Ho un campo. Un campo che papà mi ha lasciato. Un campo che lui stesso, a sua volta, aveva ricevuto. Oggi: legame, continuità, consegna, collegamento. Un filo rosso. Per me: il campo dei ricordi. Lí tutto torna presente, vivo, vissuto, vivibile. Ricordo le mani, robuste e dinamiche, sicure e abili, solide e pronte di papà quando, a inizio primavera, cominciava la potatura del suo vigneto.

Armeggiava sottili ramoscelli di vimini come fossero duttili funicelle con cui riusciva a dare forma e direzione a quei tralci piangenti che si mostravano già impazienti di crescere. Non mi stancavo. Quei gesti uguali, sempre nuovi a ogni movimento, mi catturavano. Restavo ore, a guardare. Catturato. Il suo silenzio, ricco di uno sguardo che vedeva già come sarebbero andate a finire le cose, diventava il mio. E stavo bene.

Avevo la sensazione di essere in prima fila a gustare l’inizio di una cosa straordinaria, riservata a pochi. Ricordo, tuttavia, anche qualche suo sguardo severo, quando, per esempio, ancora bambino, avevo raccolto prematuramente alcuni grappoli d’uva, ancora acerbi: uno spreco imperdonabile per lui, uomo essenziale e attento ai dettagli. Per me, quello è anche il campo dell’apprendimento.

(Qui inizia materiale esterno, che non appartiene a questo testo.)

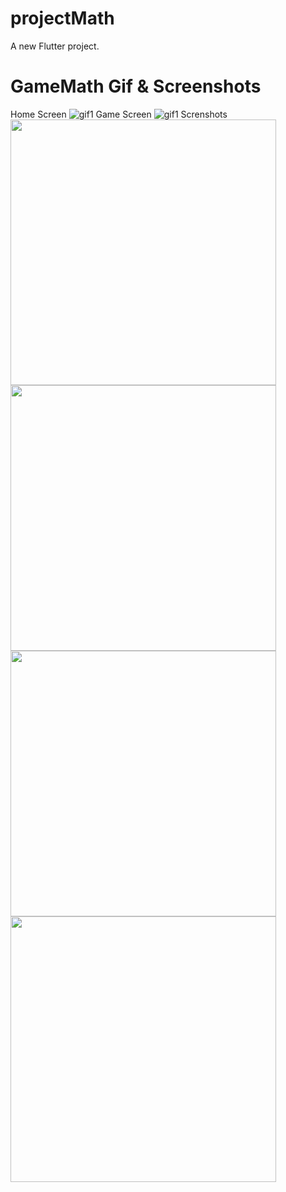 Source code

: # projectMath

A new Flutter project.

# GameMath Gif & Screenshots 
Home Screen
![gif1](images/homescreen.gif)
Game Screen
![gif1](images/gamescreen.gif)
Screnshots
<img src="images/ss1.png" width="425"/> <img src="images/ss2.png" width="425"/> 
<img src="images/ss3.png" width="425"/> <img src="images/ss4.png" width="425"/>

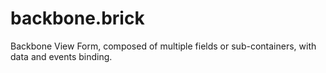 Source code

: backbone.brick
==============

Backbone View Form, composed of multiple fields or sub-containers, with data and events binding.
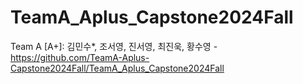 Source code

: # TeamA_Aplus_Capstone2024Fall
Team A [A+]: 김민수*, 조서영, 진서영, 최진욱, 황수영 - https://github.com/TeamA-Aplus-Capstone2024Fall/TeamA_Aplus_Capstone2024Fall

Lí ho imparato a prendermi cura io stesso della vite: dopo ogni temporale sapevo che dovevo correre a effettuare il necessario trattamento di protezione che avrebbe lenito le ferite che la forza tagliente della grandine estiva lasciava, spesso, sulla scorza sempre troppo fragile di quei grappoli. Su quel campo ho appreso che le cose vanno fatte quando “è tempo”: non quando “si può”. La natura, come la vita e le relazioni che la tessono, chiedono presenza: esserci al momento giusto. Cosí il vivere si fa profezia. Il domani è frutto che nasce lontano. Attraversa l’oggi. Accade subito dopo.

Ma se non ricordi e se non agisci oggi, si rischia di sciupare tutto. Per me, quello è il campo della presenza. E del domani. Ancora oggi, mentre solo, o talora a mia volta sostenuto dallo sguardo curioso e apprendista di mio figlio, lavoro quella terra che mio padre sapeva coltivare con esperienza e leggerezza, vorrei dire con tenerezza che ancora gli invidio, avverto chiara la sua presenza. Talora mi volto, repentino, e lo riconosco. Mi sembra di vederlo, mentre mi guarda: ma lui già non c’è.

Provo dentro, allora, non tristezza, ma, come direbbe meglio la lingua portoghese, “saudade”: nostalgia, dolore intimo, capace di suscitare, allo stesso tempo, consolazione e prospettiva. Il cuore, ma anche i miei occhi, si gonfiano di mare: assaporo dentro una indescrivibile sensazione di pienezza, e insieme di futuro. E mi sorprendo bagnato di sale.

Felicità accompagnata, vestito nuovo, tessuto di ieri. Lo sguardo punta oltre, piú avanti. E ricomincio a potare, a vangare, a coccolare quella terra che mi insegna fedeltà, mistero, tenerezza, forza, resistenza, fecondità: soprattutto, attesa. Mi piace immergere le mani nella terra, conoscerne la durezza e insieme la fragranza: mi fermo. Osservo. Trattengo. Lascio andare. Mi fermo e accarezzo questa mia terra, sicuro che questo gesto genera domani. Oggi quel campo mi abita dentro. Con delicatezza e consapevolezza sfioro ogni vissuto e ogni incontro. Guardo ogni germoglio.

Accarezzo ogni fiore. E ricevo. Cosí, ogni oggi diventa il mio campo. Quel campo che, come ogni «albero – scrive Erri De Luca – ha bisogno di due cose: terra sotto e bellezza fuori... alleanza tra il vicino e il perfetto lontano».